Word for word, retype the lines from the one containing "## License and Authors" to the one containing "I included some" below, keeping both end lines and dropping the pictures.

____ INPUT RECORDS

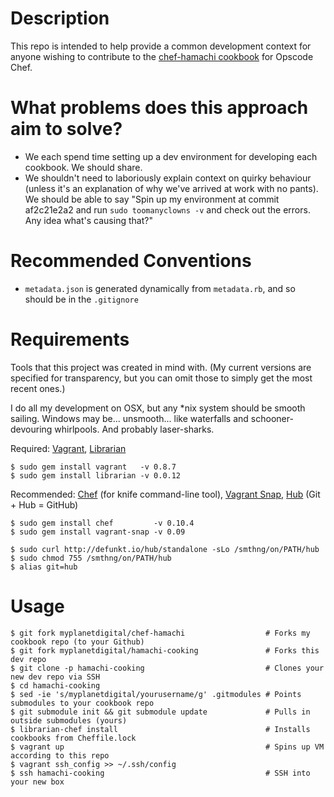 Description
===========

This repo is intended to help provide a common development context for anyone wishing to contribute to the [chef-hamachi cookbook](https://github.com/myplanetdigital/chef-hamachi) for Opscode Chef.

# What problems does this approach aim to solve?

 * We each spend time setting up a dev environment for developing each cookbook. We should share.
 * We shouldn't need to laboriously explain context on quirky behaviour (unless it's an explanation of why we've arrived at work with no pants). We should be able to say "Spin up my environment at commit af2c21e2a2 and run `sudo toomanyclowns -v` and check out the errors. Any idea what's causing that?"

# Recommended Conventions

 * `metadata.json` is generated dynamically from `metadata.rb`, and so
   should be in the `.gitignore`

Requirements
============

Tools that this project was created in mind with. (My current versions are specified for transparency, but you can omit those to simply get the most recent ones.)

I do all my development on OSX, but any *nix system should be smooth sailing. Windows may be... unsmooth... like waterfalls and schooner-devouring whirlpools. And probably laser-sharks.

Required: [Vagrant](https://github.com/mitchellh/vagrant), [Librarian](https://github.com/applicationsonline/librarian)

    $ sudo gem install vagrant   -v 0.8.7
    $ sudo gem install librarian -v 0.0.12

Recommended: [Chef](https://github.com/opscode/chef) (for knife command-line tool), [Vagrant Snap](https://github.com/t9md/vagrant-snap), [Hub](https://github.com/defunkt/hub) (Git + Hub = GitHub)

    $ sudo gem install chef         -v 0.10.4
    $ sudo gem install vagrant-snap -v 0.09
 
    $ sudo curl http://defunkt.io/hub/standalone -sLo /smthng/on/PATH/hub
    $ sudo chmod 755 /smthng/on/PATH/hub
    $ alias git=hub

Usage
=====

    $ git fork myplanetdigital/chef-hamachi                  # Forks my cookbook repo (to your Github)
    $ git fork myplanetdigital/hamachi-cooking               # Forks this dev repo
    $ git clone -p hamachi-cooking                           # Clones your new dev repo via SSH
    $ cd hamachi-cooking
    $ sed -ie 's/myplanetdigital/yourusername/g' .gitmodules # Points submodules to your cookbook repo
    $ git submodule init && git submodule update             # Pulls in outside submodules (yours)
    $ librarian-chef install                                 # Installs cookbooks from Cheffile.lock
    $ vagrant up                                             # Spins up VM according to this repo
    $ vagrant ssh_config >> ~/.ssh/config 
    $ ssh hamachi-cooking                                    # SSH into your new box
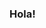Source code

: ### Hola!

<!--
**SupahFox/SupahFox** is a ✨ _special_ ✨ repository because its `README.md` (this file) appears on your GitHub profile.

[![Github stats](https://github-readme-stats.vercel.app/api?username=SupahFox&count_private=true)](https://github.com/anuraghazra/github-readme-stats)

<!--START_SECTION:waka-->
<!--END_SECTION:waka-->
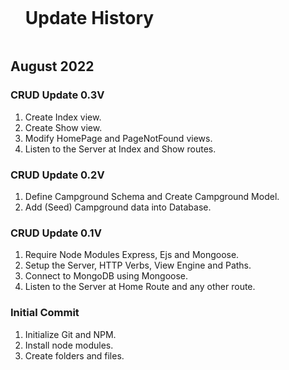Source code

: <div id="user-content-toc">
  <ul>
    <summary><h1 style="display: inline-block;">Update History</h1></summary>
  </ul>
</div>

## August 2022

### CRUD Update 0.3V

1. Create Index view.
2. Create Show view.
3. Modify HomePage and PageNotFound views.
4. Listen to the Server at Index and Show routes.

### CRUD Update 0.2V

1. Define Campground Schema and Create Campground Model.
2. Add (Seed) Campground data into Database. 

### CRUD Update 0.1V

1. Require Node Modules Express, Ejs and Mongoose.
2. Setup the Server, HTTP Verbs, View Engine and Paths.
3. Connect to MongoDB using Mongoose.
4. Listen to the Server at Home Route and any other route.

### Initial Commit

1. Initialize Git and NPM.
2. Install node modules.
3. Create folders and files.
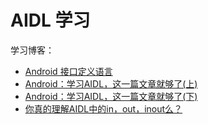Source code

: # AIDL 学习
学习博客：
- [Android 接口定义语言](https://developer.android.google.cn/guide/components/aidl)
- [Android：学习AIDL，这一篇文章就够了(上)](https://www.jianshu.com/p/a8e43ad5d7d2)
- [Android：学习AIDL，这一篇文章就够了(下)](https://www.jianshu.com/p/0cca211df63c)
- [你真的理解AIDL中的in，out，inout么？](https://www.jianshu.com/p/ddbb40c7a251)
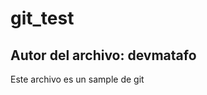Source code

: # git_test

Autor del archivo: devmatafo
--------------------------------
Este archivo es un sample de git
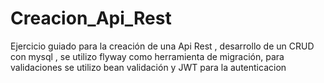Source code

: # Creacion_Api_Rest
Ejercicio guiado para la creación de una Api Rest , desarrollo de un CRUD con mysql , se utilizo flyway como herramienta de migración, para validaciones se utilizo bean validación y JWT para la autenticacion
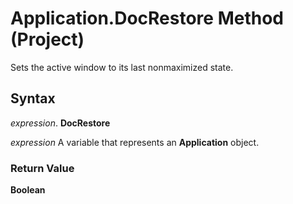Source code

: 
# Application.DocRestore Method (Project)

Sets the active window to its last nonmaximized state.


## Syntax

 _expression_. **DocRestore**

 _expression_ A variable that represents an **Application** object.


### Return Value

 **Boolean**

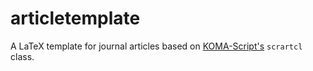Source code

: # articletemplate
A LaTeX template for journal articles based on [KOMA-Script's](http://www.komascript.de/) `scrartcl` class.
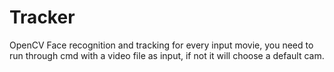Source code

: # Tracker
OpenCV Face recognition and tracking for every input movie,
you need to run through cmd with a video file as input, if not it will choose a default cam.
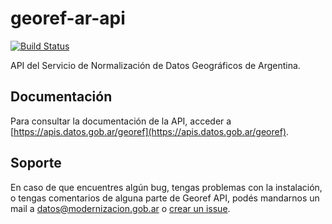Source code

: # georef-ar-api
[![Build Status](https://travis-ci.org/datosgobar/georef-ar-api.svg?branch=master)](https://travis-ci.org/datosgobar/georef-ar-api)

API del Servicio de Normalización de Datos Geográficos de Argentina.

## Documentación
Para consultar la documentación de la API, acceder a [https://apis.datos.gob.ar/georef](https://apis.datos.gob.ar/georef).

## Soporte
En caso de que encuentres algún bug, tengas problemas con la instalación, o tengas comentarios de alguna parte de Georef API, podés mandarnos un mail a [datos@modernizacion.gob.ar](mailto:datos@modernizacion.gob.ar) o [crear un issue](https://github.com/datosgobar/georef-ar-api/issues/new?title=Encontre-un-bug-en-georef-ar-api).
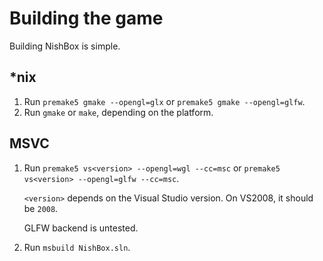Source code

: # Building the game

Building NishBox is simple.

## *nix

1. Run `premake5 gmake --opengl=glx` or `premake5 gmake --opengl=glfw`.
2. Run `gmake` or `make`, depending on the platform.

## MSVC

1. Run `premake5 vs<version> --opengl=wgl --cc=msc` or `premake5 vs<version> --opengl=glfw --cc=msc`.
   
   `<version>` depends on the Visual Studio version. On VS2008, it should be `2008`.
   
   GLFW backend is untested.
2. Run `msbuild NishBox.sln`.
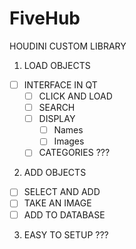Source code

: # FiveHub
HOUDINI CUSTOM LIBRARY

1. LOAD OBJECTS
  - [ ] INTERFACE IN QT
    - [ ] CLICK AND LOAD
    - [ ] SEARCH
    - [ ] DISPLAY
      - [ ] Names
      - [ ] Images
    - [ ] CATEGORIES ???
2. ADD OBJECTS
  - [ ] SELECT AND ADD
  - [ ] TAKE AN IMAGE
  - [ ] ADD TO DATABASE
3. EASY TO SETUP ??? 
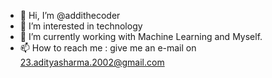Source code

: - 👋 Hi, I’m @addithecoder
- 👀 I’m interested in technology
- 🌱 I’m currently working with Machine Learning and Myself.
- 📫 How to reach me : give me an e-mail on 23.adityasharma.2002@gmail.com
<!---
addithecoder/addithecoder is a ✨ special ✨ repository because its `README.md` (this file) appears on your GitHub profile.
You can click the Preview link to take a look at your changes.
--->
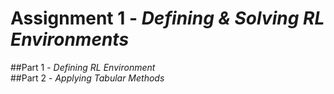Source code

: # Assignment 1 - *Defining & Solving RL Environments*

##Part 1 - *Defining RL Environment* \
##Part 2 - *Applying Tabular Methods*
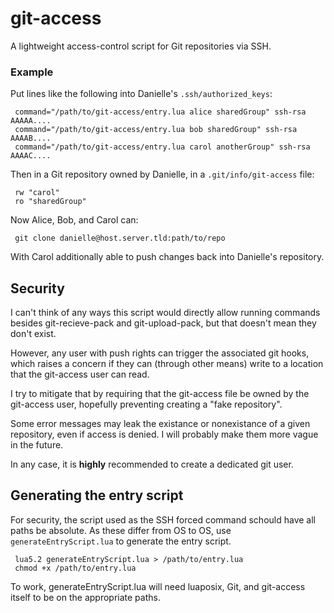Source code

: git-access
==========

A lightweight access-control script for Git repositories via SSH.

### Example

Put lines like the following into Danielle's `.ssh/authorized_keys`:

     command="/path/to/git-access/entry.lua alice sharedGroup" ssh-rsa AAAAA....
     command="/path/to/git-access/entry.lua bob sharedGroup" ssh-rsa AAAAB....
     command="/path/to/git-access/entry.lua carol anotherGroup" ssh-rsa AAAAC....

Then in a Git repository owned by Danielle, in a `.git/info/git-access` file:

	 rw "carol"
     ro "sharedGroup"

Now Alice, Bob, and Carol can:

     git clone danielle@host.server.tld:path/to/repo

With Carol additionally able to push changes back into Danielle's repository.

## Security

I can't think of any ways this script would directly allow running
commands besides git-recieve-pack and git-upload-pack, but that doesn't
mean they don't exist.

However, any user with push rights can trigger the associated git hooks,
which raises a concern if they can (through other means) write to a
location that the git-access user can read.

I try to mitigate that by requiring that the git-access file be owned by
the git-access user, hopefully preventing creating a "fake repository".

Some error messages may leak the existance or nonexistance of a given
repository, even if access is denied. I will probably make them more
vague in the future.

In any case, it is **highly** recommended to create a dedicated git user.

## Generating the entry script

For security, the script used as the SSH forced command schould have
all paths be absolute. As these differ from OS to OS, use `generateEntryScript.lua`
to generate the entry script.

     lua5.2 generateEntryScript.lua > /path/to/entry.lua
     chmod +x /path/to/entry.lua

To work, generateEntryScript.lua will need luaposix, Git, and git-access
itself to be on the appropriate paths.
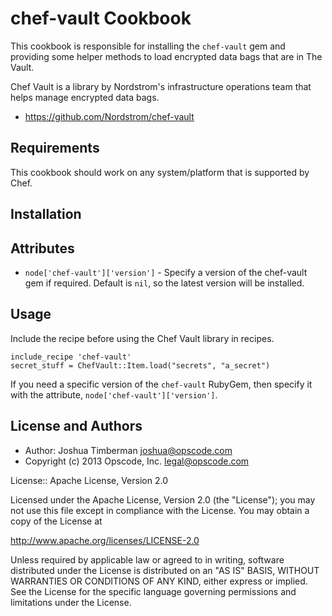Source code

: chef-vault Cookbook
===================

This cookbook is responsible for installing the `chef-vault` gem and
providing some helper methods to load encrypted data bags that are in
The Vault.

Chef Vault is a library by Nordstrom's infrastructure operations team
that helps manage encrypted data bags.

* https://github.com/Nordstrom/chef-vault

## Requirements

This cookbook should work on any system/platform that is supported by Chef.

## Installation

## Attributes

* `node['chef-vault']['version']` - Specify a version of the
  chef-vault gem if required. Default is `nil`, so the latest version
  will be installed.

## Usage

Include the recipe before using the Chef Vault library in recipes.

    include_recipe 'chef-vault'
    secret_stuff = ChefVault::Item.load("secrets", "a_secret")

If you need a specific version of the `chef-vault` RubyGem, then
specify it with the attribute, `node['chef-vault']['version']`.

## License and Authors

- Author: Joshua Timberman <joshua@opscode.com>
- Copyright (c) 2013 Opscode, Inc. <legal@opscode.com>

License:: Apache License, Version 2.0

Licensed under the Apache License, Version 2.0 (the "License");
you may not use this file except in compliance with the License.
You may obtain a copy of the License at

   http://www.apache.org/licenses/LICENSE-2.0

Unless required by applicable law or agreed to in writing, software
distributed under the License is distributed on an "AS IS" BASIS,
WITHOUT WARRANTIES OR CONDITIONS OF ANY KIND, either express or implied.
See the License for the specific language governing permissions and
limitations under the License.
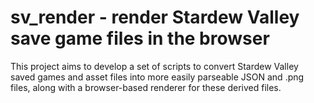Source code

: # sv\_render - render Stardew Valley save game files in the browser

This project aims to develop a set of scripts to convert Stardew Valley saved games and asset files into more easily parseable JSON and .png files, along with a browser-based renderer for these derived files.
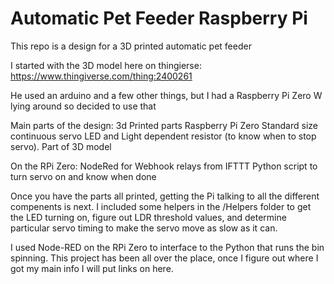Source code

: # Automatic Pet Feeder Raspberry Pi
This repo is a design for a 3D printed automatic pet feeder

I started with the 3D model here on thingierse:
https://www.thingiverse.com/thing:2400261

He used an arduino and a few other things, but I had a Raspberry Pi Zero W lying around so decided to use that

Main parts of the design:
3d Printed parts
Raspberry Pi Zero
Standard size continuous servo
LED and Light dependent resistor (to know when to stop servo). Part of 3D model

On the RPi Zero:
NodeRed for Webhook relays from IFTTT
Python script to turn servo on and know when done

Once you have the parts all printed, getting the Pi talking to all the different compenents is next. 
I included some helpers in the /Helpers folder to get the LED turning on, figure out LDR threshold values, and determine particular servo timing to make the servo move as slow as it can.

I used Node-RED on the RPi Zero to interface to the Python that runs the bin spinning. This project has been all over the place, once I figure out where I got my main info I will put links on here.
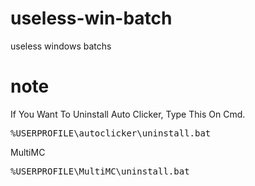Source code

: # useless-win-batch
useless windows batchs
# note
If You Want To Uninstall Auto Clicker, Type This On Cmd.
<pre>%USERPROFILE\autoclicker\uninstall.bat</pre>
MultiMC
<pre>%USERPROFILE\MultiMC\uninstall.bat</pre>
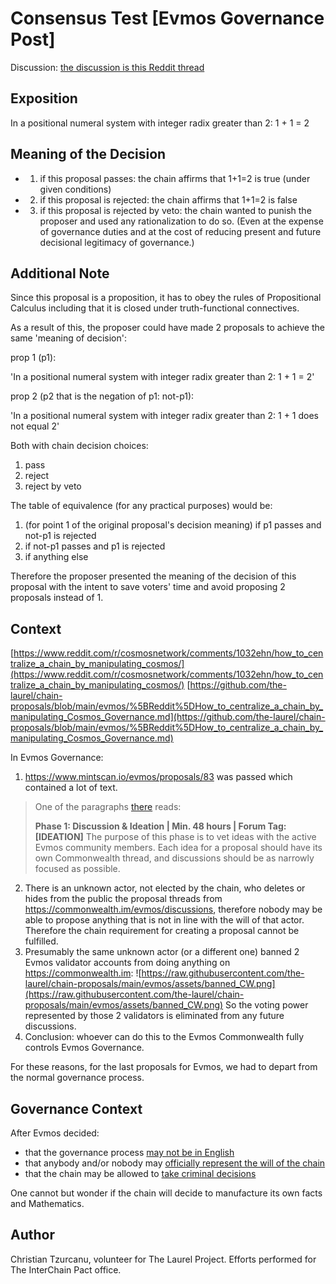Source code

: # Consensus Test [Evmos Governance Post]


Discussion: [the discussion is this Reddit thread](https://www.reddit.com/r/cosmosnetwork/comments/106mko3/consensus_test_evmos_governance_post/)

## Exposition
In a positional numeral system with integer radix greater than 2:
1 + 1 = 2


## Meaning of the Decision

* 1. if this proposal passes: the chain affirms that 1+1=2 is true (under given conditions)
* 2. if this proposal is rejected: the chain affirms that 1+1=2 is false
* 3. if this proposal is rejected by veto: the chain wanted to punish the proposer and used any rationalization to do so. (Even at the expense of governance duties and at the cost of reducing present and future decisional legitimacy of governance.)

## Additional Note

Since this proposal is a proposition, it has to obey the rules of Propositional Calculus including that it is closed under truth-functional connectives.

As a result of this, the proposer could have made 2 proposals to achieve the same 'meaning of decision':

prop 1 (p1):

'In a positional numeral system with integer radix greater than 2:
1 + 1 = 2'

prop 2 (p2 that is the negation of p1: not-p1):

'In a positional numeral system with integer radix greater than 2:
1 + 1 does not equal 2'

Both with chain decision choices:

1. pass
2. reject
3. reject by veto

The table of equivalence (for any practical purposes) would be:

1. (for point 1 of the original proposal's decision meaning) if p1 passes and not-p1 is rejected 
2. if not-p1 passes and p1 is rejected
3. if anything else

Therefore the proposer presented the meaning of the decision of this proposal with the intent to save voters' time and avoid proposing 2 proposals instead of 1.

## Context

[https://www.reddit.com/r/cosmosnetwork/comments/1032ehn/how_to_centralize_a_chain_by_manipulating_cosmos/](https://www.reddit.com/r/cosmosnetwork/comments/1032ehn/how_to_centralize_a_chain_by_manipulating_cosmos/)
[https://github.com/the-laurel/chain-proposals/blob/main/evmos/%5BReddit%5DHow_to_centralize_a_chain_by_manipulating_Cosmos_Governance.md](https://github.com/the-laurel/chain-proposals/blob/main/evmos/%5BReddit%5DHow_to_centralize_a_chain_by_manipulating_Cosmos_Governance.md)

In Evmos Governance:

1. https://www.mintscan.io/evmos/proposals/83 was passed which contained a lot of text.

> One of the paragraphs [there](https://github.com/EvmosGov/proposals/blob/main/ECP/ECP-1.md#2-the-ecp-lifecycle) reads:
> 
> **Phase 1: Discussion & Ideation | Min. 48 hours | Forum Tag: [IDEATION]**
> The purpose of this phase is to vet ideas with the active Evmos community members. Each idea for a proposal should have its own Commonwealth thread, and discussions should be as narrowly focused as possible. 

2. There is an unknown actor, not elected by the chain, who deletes or hides from the public the proposal threads from https://commonwealth.im/evmos/discussions, therefore nobody may be able to propose anything that is not in line with the will of that actor. Therefore the chain requirement for creating a proposal cannot be fulfilled.
3. Presumably the same unknown actor (or a different one) banned 2 Evmos validator accounts from doing anything on https://commonwealth.im:
![https://raw.githubusercontent.com/the-laurel/chain-proposals/main/evmos/assets/banned_CW.png](https://raw.githubusercontent.com/the-laurel/chain-proposals/main/evmos/assets/banned_CW.png)
So the voting power represented by those 2 validators is eliminated from any future discussions.
4. Conclusion: whoever can do this to the Evmos Commonwealth fully controls Evmos Governance.

For these reasons, for the last proposals for Evmos, we had to depart from the normal governance process.

## Governance Context

After Evmos decided: 
- that the governance process [may not be in English](https://www.mintscan.io/evmos/proposals/93)
- that anybody and/or nobody may [officially represent the will of the chain](https://www.mintscan.io/evmos/proposals/98)
- that the chain may be allowed to [take criminal decisions](https://www.mintscan.io/evmos/proposals/99)

One cannot but wonder if the chain will decide to manufacture its own facts and Mathematics.

## Author
Christian Tzurcanu, volunteer for The Laurel Project. Efforts performed for The InterChain Pact office.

________

# [EXERCISE ANSWER]
## License and Authors

- Author: Joshua Timberman <joshua@opscode.com>
- Copyright (c) 2013 Opscode, Inc. <legal@opscode.com>

License:: Apache License, Version 2.0

Licensed under the Apache License, Version 2.0 (the "License");
you may not use this file except in compliance with the License.
You may obtain a copy of the License at

   http://www.apache.org/licenses/LICENSE-2.0

Unless required by applicable law or agreed to in writing, software
distributed under the License is distributed on an "AS IS" BASIS,
WITHOUT WARRANTIES OR CONDITIONS OF ANY KIND, either express or implied.
See the License for the specific language governing permissions and
limitations under the License.
Source code

: # sv\_render - render Stardew Valley save game files in the browser

This project aims to develop a set of scripts to convert Stardew Valley saved games and asset files into more easily parseable JSON and .png files, along with a browser-based renderer for these derived files.
Source code

: # Automatic Pet Feeder Raspberry Pi
This repo is a design for a 3D printed automatic pet feeder

I started with the 3D model here on thingierse:
https://www.thingiverse.com/thing:2400261

He used an arduino and a few other things, but I had a Raspberry Pi Zero W lying around so decided to use that

Main parts of the design:
3d Printed parts
Raspberry Pi Zero
Standard size continuous servo
LED and Light dependent resistor (to know when to stop servo). Part of 3D model

On the RPi Zero:
NodeRed for Webhook relays from IFTTT
Python script to turn servo on and know when done

Once you have the parts all printed, getting the Pi talking to all the different compenents is next. 
I included some helpers in the /Helpers folder to get the LED turning on, figure out LDR threshold values, and determine particular servo timing to make the servo move as slow as it can.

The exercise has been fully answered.